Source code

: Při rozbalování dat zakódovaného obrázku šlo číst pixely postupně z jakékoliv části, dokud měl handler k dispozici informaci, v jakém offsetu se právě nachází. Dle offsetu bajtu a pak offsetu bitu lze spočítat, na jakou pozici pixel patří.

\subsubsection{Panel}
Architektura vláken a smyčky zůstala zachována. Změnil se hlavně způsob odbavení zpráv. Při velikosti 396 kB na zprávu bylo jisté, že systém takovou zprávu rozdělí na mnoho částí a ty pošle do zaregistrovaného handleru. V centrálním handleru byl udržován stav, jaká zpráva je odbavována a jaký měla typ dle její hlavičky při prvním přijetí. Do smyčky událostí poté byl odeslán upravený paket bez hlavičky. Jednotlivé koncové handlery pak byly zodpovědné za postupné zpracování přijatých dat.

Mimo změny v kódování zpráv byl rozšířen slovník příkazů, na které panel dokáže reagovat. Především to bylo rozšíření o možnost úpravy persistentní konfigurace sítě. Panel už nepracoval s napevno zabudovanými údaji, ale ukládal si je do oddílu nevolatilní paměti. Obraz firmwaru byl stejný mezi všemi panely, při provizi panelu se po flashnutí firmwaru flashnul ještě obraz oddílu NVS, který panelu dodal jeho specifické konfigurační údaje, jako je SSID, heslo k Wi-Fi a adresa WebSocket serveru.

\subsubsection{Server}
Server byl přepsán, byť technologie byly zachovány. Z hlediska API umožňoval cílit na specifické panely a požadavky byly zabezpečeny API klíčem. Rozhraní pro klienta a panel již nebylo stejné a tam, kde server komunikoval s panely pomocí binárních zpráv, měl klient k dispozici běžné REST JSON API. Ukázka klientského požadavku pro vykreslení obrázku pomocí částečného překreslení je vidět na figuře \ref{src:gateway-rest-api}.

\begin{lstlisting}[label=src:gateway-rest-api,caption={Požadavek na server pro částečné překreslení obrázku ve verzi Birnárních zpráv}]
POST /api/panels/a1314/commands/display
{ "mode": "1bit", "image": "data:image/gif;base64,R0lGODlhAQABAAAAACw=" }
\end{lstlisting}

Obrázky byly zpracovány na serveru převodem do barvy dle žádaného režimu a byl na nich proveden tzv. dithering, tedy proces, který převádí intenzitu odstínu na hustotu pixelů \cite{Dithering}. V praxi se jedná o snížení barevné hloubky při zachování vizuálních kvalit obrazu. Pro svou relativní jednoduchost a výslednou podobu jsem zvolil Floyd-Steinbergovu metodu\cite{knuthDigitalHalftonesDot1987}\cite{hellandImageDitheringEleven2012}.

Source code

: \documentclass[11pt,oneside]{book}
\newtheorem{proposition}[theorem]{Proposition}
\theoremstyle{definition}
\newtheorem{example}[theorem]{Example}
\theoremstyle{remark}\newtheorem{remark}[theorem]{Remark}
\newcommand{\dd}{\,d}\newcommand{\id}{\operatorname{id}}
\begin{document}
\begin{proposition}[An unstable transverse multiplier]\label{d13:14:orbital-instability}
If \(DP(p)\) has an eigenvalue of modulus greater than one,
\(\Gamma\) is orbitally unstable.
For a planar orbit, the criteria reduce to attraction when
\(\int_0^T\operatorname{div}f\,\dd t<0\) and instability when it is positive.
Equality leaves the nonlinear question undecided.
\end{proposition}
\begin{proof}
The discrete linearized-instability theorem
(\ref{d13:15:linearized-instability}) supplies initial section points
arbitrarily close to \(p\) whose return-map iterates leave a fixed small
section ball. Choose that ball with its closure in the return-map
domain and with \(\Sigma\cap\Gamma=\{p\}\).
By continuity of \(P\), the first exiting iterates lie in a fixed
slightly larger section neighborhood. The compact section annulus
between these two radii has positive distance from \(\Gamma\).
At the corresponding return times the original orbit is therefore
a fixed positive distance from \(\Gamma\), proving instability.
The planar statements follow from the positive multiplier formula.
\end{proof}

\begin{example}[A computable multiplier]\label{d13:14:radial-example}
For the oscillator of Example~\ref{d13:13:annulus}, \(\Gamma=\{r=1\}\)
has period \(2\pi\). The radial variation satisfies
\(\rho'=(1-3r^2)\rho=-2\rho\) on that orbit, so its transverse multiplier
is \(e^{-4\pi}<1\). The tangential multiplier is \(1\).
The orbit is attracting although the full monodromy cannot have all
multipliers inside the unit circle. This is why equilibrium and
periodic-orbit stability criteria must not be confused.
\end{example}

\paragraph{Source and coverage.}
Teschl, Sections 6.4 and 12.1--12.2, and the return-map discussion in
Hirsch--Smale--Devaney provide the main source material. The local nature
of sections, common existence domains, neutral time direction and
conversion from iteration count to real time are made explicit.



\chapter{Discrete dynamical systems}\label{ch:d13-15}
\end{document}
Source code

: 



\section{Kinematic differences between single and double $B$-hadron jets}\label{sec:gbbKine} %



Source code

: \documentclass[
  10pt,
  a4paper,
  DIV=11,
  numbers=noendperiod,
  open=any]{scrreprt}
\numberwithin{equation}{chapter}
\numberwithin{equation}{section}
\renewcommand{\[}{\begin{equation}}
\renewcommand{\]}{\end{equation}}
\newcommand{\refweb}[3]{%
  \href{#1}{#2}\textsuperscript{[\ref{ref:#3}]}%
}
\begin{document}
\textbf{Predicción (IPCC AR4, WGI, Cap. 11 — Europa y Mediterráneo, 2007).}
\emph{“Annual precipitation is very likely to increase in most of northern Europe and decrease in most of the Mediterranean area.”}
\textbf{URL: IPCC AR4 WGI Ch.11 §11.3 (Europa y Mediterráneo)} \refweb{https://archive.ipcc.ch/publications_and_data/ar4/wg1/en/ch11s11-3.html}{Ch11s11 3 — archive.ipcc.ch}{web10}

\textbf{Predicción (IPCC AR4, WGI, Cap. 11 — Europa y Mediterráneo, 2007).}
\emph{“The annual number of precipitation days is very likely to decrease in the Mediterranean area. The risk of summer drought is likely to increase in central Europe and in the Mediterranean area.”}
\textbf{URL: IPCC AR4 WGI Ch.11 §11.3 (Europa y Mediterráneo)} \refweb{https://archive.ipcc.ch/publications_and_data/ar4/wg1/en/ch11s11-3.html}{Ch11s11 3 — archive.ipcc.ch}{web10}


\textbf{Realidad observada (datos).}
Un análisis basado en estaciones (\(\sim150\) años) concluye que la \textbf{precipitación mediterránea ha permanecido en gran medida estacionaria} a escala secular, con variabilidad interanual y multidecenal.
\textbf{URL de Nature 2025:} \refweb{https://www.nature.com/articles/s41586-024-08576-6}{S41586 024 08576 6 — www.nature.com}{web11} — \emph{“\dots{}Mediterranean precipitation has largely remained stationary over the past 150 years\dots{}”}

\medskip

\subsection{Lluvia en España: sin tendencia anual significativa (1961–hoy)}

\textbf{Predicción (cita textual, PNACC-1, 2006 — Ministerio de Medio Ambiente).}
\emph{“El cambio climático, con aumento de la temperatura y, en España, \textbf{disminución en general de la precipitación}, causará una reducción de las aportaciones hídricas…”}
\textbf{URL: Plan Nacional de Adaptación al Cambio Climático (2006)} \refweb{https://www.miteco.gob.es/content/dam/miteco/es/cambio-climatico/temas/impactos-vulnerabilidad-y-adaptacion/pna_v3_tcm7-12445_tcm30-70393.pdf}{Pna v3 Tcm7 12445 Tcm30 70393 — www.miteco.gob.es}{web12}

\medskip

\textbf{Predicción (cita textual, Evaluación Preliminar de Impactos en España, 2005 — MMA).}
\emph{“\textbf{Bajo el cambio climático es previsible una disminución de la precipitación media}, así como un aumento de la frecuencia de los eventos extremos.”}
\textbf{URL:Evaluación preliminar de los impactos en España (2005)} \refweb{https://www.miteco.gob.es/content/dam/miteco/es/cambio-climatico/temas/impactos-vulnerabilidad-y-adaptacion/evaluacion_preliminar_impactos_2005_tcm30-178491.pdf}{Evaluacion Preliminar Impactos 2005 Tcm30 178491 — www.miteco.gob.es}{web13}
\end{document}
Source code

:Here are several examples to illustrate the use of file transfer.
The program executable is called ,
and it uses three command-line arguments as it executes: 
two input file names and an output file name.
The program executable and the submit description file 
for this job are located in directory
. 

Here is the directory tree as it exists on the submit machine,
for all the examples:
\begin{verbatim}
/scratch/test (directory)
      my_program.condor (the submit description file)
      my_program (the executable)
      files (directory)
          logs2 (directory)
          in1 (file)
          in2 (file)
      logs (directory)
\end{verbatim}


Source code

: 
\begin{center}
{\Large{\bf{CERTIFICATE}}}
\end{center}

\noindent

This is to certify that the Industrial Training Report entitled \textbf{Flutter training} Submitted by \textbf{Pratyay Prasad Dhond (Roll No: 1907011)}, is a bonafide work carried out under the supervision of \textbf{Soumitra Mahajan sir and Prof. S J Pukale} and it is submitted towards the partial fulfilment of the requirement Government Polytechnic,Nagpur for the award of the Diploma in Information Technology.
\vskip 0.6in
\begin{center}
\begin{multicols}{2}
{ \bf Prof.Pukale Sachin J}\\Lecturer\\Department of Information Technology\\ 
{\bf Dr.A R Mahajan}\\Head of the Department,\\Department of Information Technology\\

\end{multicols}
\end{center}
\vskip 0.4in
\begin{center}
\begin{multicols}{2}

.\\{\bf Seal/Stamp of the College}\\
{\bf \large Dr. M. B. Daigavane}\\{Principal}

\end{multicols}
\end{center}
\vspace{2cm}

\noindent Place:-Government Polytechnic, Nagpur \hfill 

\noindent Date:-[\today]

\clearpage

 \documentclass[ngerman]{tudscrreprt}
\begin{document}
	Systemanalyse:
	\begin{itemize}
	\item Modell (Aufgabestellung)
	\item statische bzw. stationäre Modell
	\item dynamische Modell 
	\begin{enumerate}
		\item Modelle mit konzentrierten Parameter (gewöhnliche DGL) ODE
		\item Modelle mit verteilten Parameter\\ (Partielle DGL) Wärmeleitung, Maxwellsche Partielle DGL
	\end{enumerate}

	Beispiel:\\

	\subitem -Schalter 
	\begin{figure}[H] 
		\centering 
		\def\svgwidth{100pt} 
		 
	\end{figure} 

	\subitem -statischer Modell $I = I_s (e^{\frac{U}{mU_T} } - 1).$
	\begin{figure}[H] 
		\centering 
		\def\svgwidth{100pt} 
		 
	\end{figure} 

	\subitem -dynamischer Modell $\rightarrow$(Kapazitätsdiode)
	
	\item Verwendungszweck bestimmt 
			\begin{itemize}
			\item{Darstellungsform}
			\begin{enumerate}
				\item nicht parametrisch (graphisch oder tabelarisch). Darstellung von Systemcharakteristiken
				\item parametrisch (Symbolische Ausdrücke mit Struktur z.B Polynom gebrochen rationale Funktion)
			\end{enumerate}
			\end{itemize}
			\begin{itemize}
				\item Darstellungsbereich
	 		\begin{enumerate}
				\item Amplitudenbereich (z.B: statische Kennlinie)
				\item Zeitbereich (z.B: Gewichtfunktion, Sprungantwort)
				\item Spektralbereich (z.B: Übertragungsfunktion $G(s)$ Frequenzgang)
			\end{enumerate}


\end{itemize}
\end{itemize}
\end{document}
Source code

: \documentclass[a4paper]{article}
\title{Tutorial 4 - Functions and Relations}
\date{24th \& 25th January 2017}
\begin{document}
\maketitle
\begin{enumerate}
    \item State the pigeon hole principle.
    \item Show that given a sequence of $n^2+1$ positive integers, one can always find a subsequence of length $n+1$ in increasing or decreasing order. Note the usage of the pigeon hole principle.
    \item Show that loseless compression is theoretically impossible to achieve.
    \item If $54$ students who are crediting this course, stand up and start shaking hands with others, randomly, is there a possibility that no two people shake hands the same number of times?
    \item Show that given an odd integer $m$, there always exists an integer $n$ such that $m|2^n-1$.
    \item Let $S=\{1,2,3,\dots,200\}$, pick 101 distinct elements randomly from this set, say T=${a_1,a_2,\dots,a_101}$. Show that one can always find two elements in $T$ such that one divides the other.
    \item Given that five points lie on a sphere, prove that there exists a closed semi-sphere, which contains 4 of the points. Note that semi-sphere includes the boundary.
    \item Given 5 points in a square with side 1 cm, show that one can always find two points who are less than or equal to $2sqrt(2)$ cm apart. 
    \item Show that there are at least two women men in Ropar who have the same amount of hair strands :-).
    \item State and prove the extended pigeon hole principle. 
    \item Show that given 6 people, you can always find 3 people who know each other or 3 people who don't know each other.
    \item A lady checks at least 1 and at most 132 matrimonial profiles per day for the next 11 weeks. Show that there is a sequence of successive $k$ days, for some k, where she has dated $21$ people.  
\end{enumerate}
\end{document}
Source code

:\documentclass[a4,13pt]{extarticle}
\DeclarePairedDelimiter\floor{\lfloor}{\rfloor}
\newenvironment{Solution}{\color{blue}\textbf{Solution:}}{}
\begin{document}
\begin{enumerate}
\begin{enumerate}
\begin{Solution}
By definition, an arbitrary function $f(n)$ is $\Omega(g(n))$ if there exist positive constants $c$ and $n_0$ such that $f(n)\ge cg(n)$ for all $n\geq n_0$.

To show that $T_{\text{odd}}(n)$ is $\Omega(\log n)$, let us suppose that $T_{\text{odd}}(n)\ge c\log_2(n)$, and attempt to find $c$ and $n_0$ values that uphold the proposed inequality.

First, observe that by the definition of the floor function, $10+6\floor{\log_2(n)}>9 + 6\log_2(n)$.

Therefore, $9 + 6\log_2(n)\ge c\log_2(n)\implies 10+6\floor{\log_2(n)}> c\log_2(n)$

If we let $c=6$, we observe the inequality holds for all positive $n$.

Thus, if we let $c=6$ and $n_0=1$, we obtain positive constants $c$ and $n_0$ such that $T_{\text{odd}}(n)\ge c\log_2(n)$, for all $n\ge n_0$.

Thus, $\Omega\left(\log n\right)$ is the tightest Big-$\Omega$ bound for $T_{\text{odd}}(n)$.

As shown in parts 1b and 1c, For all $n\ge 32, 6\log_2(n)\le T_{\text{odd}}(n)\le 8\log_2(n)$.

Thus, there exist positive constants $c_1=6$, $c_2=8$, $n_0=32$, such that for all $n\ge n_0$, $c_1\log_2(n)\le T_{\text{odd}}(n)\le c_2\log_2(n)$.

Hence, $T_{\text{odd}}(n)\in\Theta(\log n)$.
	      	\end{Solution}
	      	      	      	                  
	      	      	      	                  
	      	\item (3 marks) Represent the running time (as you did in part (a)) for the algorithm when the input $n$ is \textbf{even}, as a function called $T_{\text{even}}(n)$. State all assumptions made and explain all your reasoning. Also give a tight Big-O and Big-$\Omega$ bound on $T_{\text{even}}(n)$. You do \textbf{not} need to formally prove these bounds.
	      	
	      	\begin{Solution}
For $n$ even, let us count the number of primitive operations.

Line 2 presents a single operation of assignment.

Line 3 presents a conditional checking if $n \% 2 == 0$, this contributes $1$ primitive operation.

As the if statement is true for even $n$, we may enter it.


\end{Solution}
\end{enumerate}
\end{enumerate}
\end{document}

=====

Task item
Find where the line with "textual, PNACC-1, 2006" sits in the material above, then copy exactly from it through the line with "cambio climático, con". Add no other line.

Task output
\textbf{Predicción (cita textual, PNACC-1, 2006 — Ministerio de Medio Ambiente).}
\emph{“El cambio climático, con aumento de la temperatura y, en España, \textbf{disminución en general de la precipitación}, causará una reducción de las aportaciones hídricas…”}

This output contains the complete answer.